Blair later visited Scotland Yard's control room and also chaired a meeting of the Cobra Committee, the Cabinet Office body which oversees such crises; the committee was convened earlier in the day, chaired by Charles Clarke, the Home Secretary.
Initially, Sir Ian Blair, the Commissioner of the Metropolitan Police announced that there had been six explosions, but it is believed that this was because of the confusion from the bombs being in the tunnels between Russell Square and Kings Cross and between Liverpool Street and Aldgate. Sir Ian warned the public to "stay where they were".
Ken Livingstone, the Mayor of London, still in Singapore where he had spent the previous night celebrating the success of the London bid, issued a strong condemnation of the attacks.

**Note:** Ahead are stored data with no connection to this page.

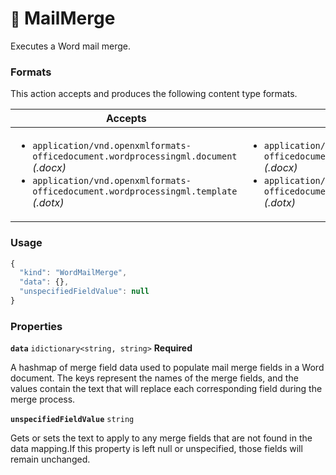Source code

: # <small>:nut_and_bolt:</small> MailMerge

Executes a Word mail merge.
   
### Formats

This action accepts and produces the following content type formats.

| Accepts | Produces |
|-----|-----|
|<ul><li>`application/vnd.openxmlformats-officedocument.wordprocessingml.document` _(.docx)_</li><li>`application/vnd.openxmlformats-officedocument.wordprocessingml.template` _(.dotx)_</li></ul>|<ul><li>`application/vnd.openxmlformats-officedocument.wordprocessingml.document` _(.docx)_</li><li>`application/vnd.openxmlformats-officedocument.wordprocessingml.template` _(.dotx)_</li></ul>|

### Usage

```js
{
  "kind": "WordMailMerge",
  "data": {},
  "unspecifiedFieldValue": null
}
```
### Properties

**`data`**  `idictionary<string, string>` **Required**

A hashmap of merge field data used to populate mail merge fields in a Word document.
The keys represent the names of the merge fields, and the values contain the text that will replace
each corresponding field during the merge process.


**`unspecifiedFieldValue`**  `string`

Gets or sets the text to apply to any merge fields that are not found in the data mapping.If this property is left null or unspecified, those fields will remain unchanged.


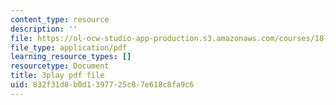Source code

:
 ```yaml
---
content_type: resource
description: ''
file: https://ol-ocw-studio-app-production.s3.amazonaws.com/courses/18-01sc-single-variable-calculus-fall-2010/832f31d8b0d1397725c87e618c8fa9c6_eHJuAByQf5A.pdf
file_type: application/pdf
learning_resource_types: []
resourcetype: Document
title: 3play pdf file
uid: 832f31d8-b0d1-3977-25c8-7e618c8fa9c6
---
```


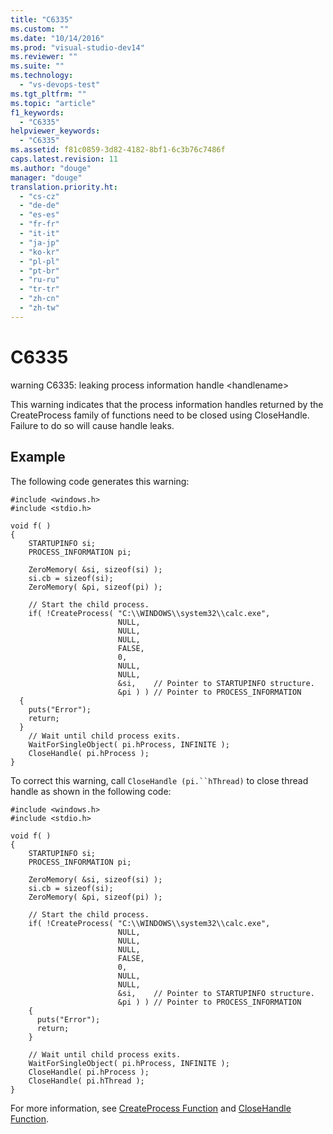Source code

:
 ```yaml
---
title: "C6335"
ms.custom: ""
ms.date: "10/14/2016"
ms.prod: "visual-studio-dev14"
ms.reviewer: ""
ms.suite: ""
ms.technology: 
  - "vs-devops-test"
ms.tgt_pltfrm: ""
ms.topic: "article"
f1_keywords: 
  - "C6335"
helpviewer_keywords: 
  - "C6335"
ms.assetid: f81c0859-3d82-4182-8bf1-6c3b76c7486f
caps.latest.revision: 11
ms.author: "douge"
manager: "douge"
translation.priority.ht: 
  - "cs-cz"
  - "de-de"
  - "es-es"
  - "fr-fr"
  - "it-it"
  - "ja-jp"
  - "ko-kr"
  - "pl-pl"
  - "pt-br"
  - "ru-ru"
  - "tr-tr"
  - "zh-cn"
  - "zh-tw"
---
```

# C6335
warning C6335: leaking process information handle \<handlename>  
  
 This warning indicates that the process information handles returned by the CreateProcess family of functions need to be closed using CloseHandle. Failure to do so will cause handle leaks.  
  
## Example  
 The following code generates this warning:  
  
```  
#include <windows.h>  
#include <stdio.h>  
  
void f( )  
{  
    STARTUPINFO si;  
    PROCESS_INFORMATION pi;  
  
    ZeroMemory( &si, sizeof(si) );  
    si.cb = sizeof(si);  
    ZeroMemory( &pi, sizeof(pi) );  
  
    // Start the child process.   
    if( !CreateProcess( "C:\\WINDOWS\\system32\\calc.exe",  
                        NULL,    
                        NULL,               
                        NULL,                
                        FALSE,               
                        0,                   
                        NULL,                
                        NULL,                
                        &si,    // Pointer to STARTUPINFO structure.  
                        &pi ) ) // Pointer to PROCESS_INFORMATION  
  {  
    puts("Error");  
    return;  
  }  
    // Wait until child process exits.  
    WaitForSingleObject( pi.hProcess, INFINITE );  
    CloseHandle( pi.hProcess );  
}  
```  
  
 To correct this warning, call `CloseHandle (pi.``hThread)` to close thread handle as shown in the following code:  
  
```  
#include <windows.h>  
#include <stdio.h>  
  
void f( )  
{  
    STARTUPINFO si;  
    PROCESS_INFORMATION pi;  
  
    ZeroMemory( &si, sizeof(si) );  
    si.cb = sizeof(si);  
    ZeroMemory( &pi, sizeof(pi) );  
  
    // Start the child process.   
    if( !CreateProcess( "C:\\WINDOWS\\system32\\calc.exe",  
                        NULL,    
                        NULL,               
                        NULL,                
                        FALSE,               
                        0,                   
                        NULL,                
                        NULL,                
                        &si,    // Pointer to STARTUPINFO structure.  
                        &pi ) ) // Pointer to PROCESS_INFORMATION  
    {  
      puts("Error");  
      return;  
    }  
  
    // Wait until child process exits.  
    WaitForSingleObject( pi.hProcess, INFINITE );  
    CloseHandle( pi.hProcess );  
    CloseHandle( pi.hThread );  
}  
```  
  
 For more information, see [CreateProcess Function](http://go.microsoft.com/fwlink/?LinkId=181206) and [CloseHandle Function](http://go.microsoft.com/fwlink/?LinkId=181207).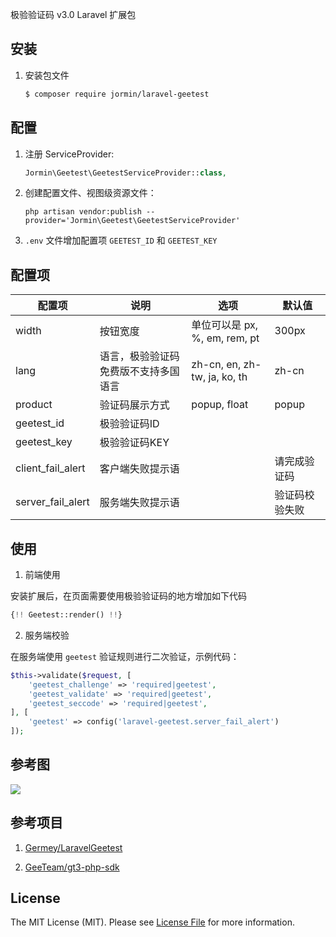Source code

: 极验验证码 v3.0 Laravel 扩展包

## 安装

 1. 安装包文件

	``` bash
	$ composer require jormin/laravel-geetest
	```

## 配置

1. 注册 ServiceProvider:
	
	```php
	Jormin\Geetest\GeetestServiceProvider::class,
	```

2. 创建配置文件、视图级资源文件：

	```shell
	php artisan vendor:publish --provider='Jormin\Geetest\GeetestServiceProvider'
	```
	
3. `.env` 文件增加配置项 `GEETEST_ID` 和 `GEETEST_KEY`

## 配置项

| 配置项  | 说明  | 选项  | 默认值  |
| ------------ | ------------ | ------------ | ------------ |
| width | 按钮宽度  | 单位可以是 px, %, em, rem, pt  | 300px|
| lang | 语言，极验验证码免费版不支持多国语言  | zh-cn, en, zh-tw, ja, ko, th  | zh-cn  |
| product  | 验证码展示方式  | popup, float  | popup  |
| geetest_id  | 极验验证码ID  |   |   |
| geetest_key  | 极验验证码KEY  |   |   |
| client_fail_alert  | 客户端失败提示语  |   | 请完成验证码  |
| server_fail_alert  | 服务端失败提示语  |   | 验证码校验失败  |

## 使用

1. 前端使用

安装扩展后，在页面需要使用极验验证码的地方增加如下代码

```php
{!! Geetest::render() !!}
```

2. 服务端校验

在服务端使用 `geetest` 验证规则进行二次验证，示例代码：

```php
$this->validate($request, [
    'geetest_challenge' => 'required|geetest',
    'geetest_validate' => 'required|geetest',
    'geetest_seccode' => 'required|geetest',
], [
    'geetest' => config('laravel-geetest.server_fail_alert')
]);
```

## 参考图

![](https://qiniu.blog.lerzen.com/de986690-2a0c-11e7-b8e1-8dd90192479b.jpg)

## 参考项目

1. [Germey/LaravelGeetest](https://github.com/Germey/LaravelGeetest)

2. [GeeTeam/gt3-php-sdk](https://github.com/GeeTeam/gt3-php-sdk)

## License

The MIT License (MIT). Please see [License File](LICENSE.md) for more information.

HE said: "I want to say one thing: This was not a terrorist attack against the mighty or the powerful, it is not aimed at presidents or prime ministers, it was aimed at ordinary working-class Londoners. That isn't an ideology, it isn't even a perverted faith - it's mass murder. We know what the objective is. They seek to divide London."
The London Olympic bid committee remained defiant that the Games would not be affected but said that they were "devastated". Keith Mills, chief executive of London's bid team, said "no city in the world can escape terrorism these days".
The attacks also had their affect on the City, where the FTSE 100 Index plunged more than 200 points in the immediate aftermath.
Amid chaos on the roads, with buses operating a limited service and Tube lines closed, police and security officials warned that they could not be sure the attacks were finished.
Michael Henning was one of the lucky ones.
After treatment for head and eye injuries at the Royal London Hospital, he left for home, still in shock that he had survived. "It was unbelievable. I could have been killed. I just can't believe what I've gone though today. I'm just so very, very lucky."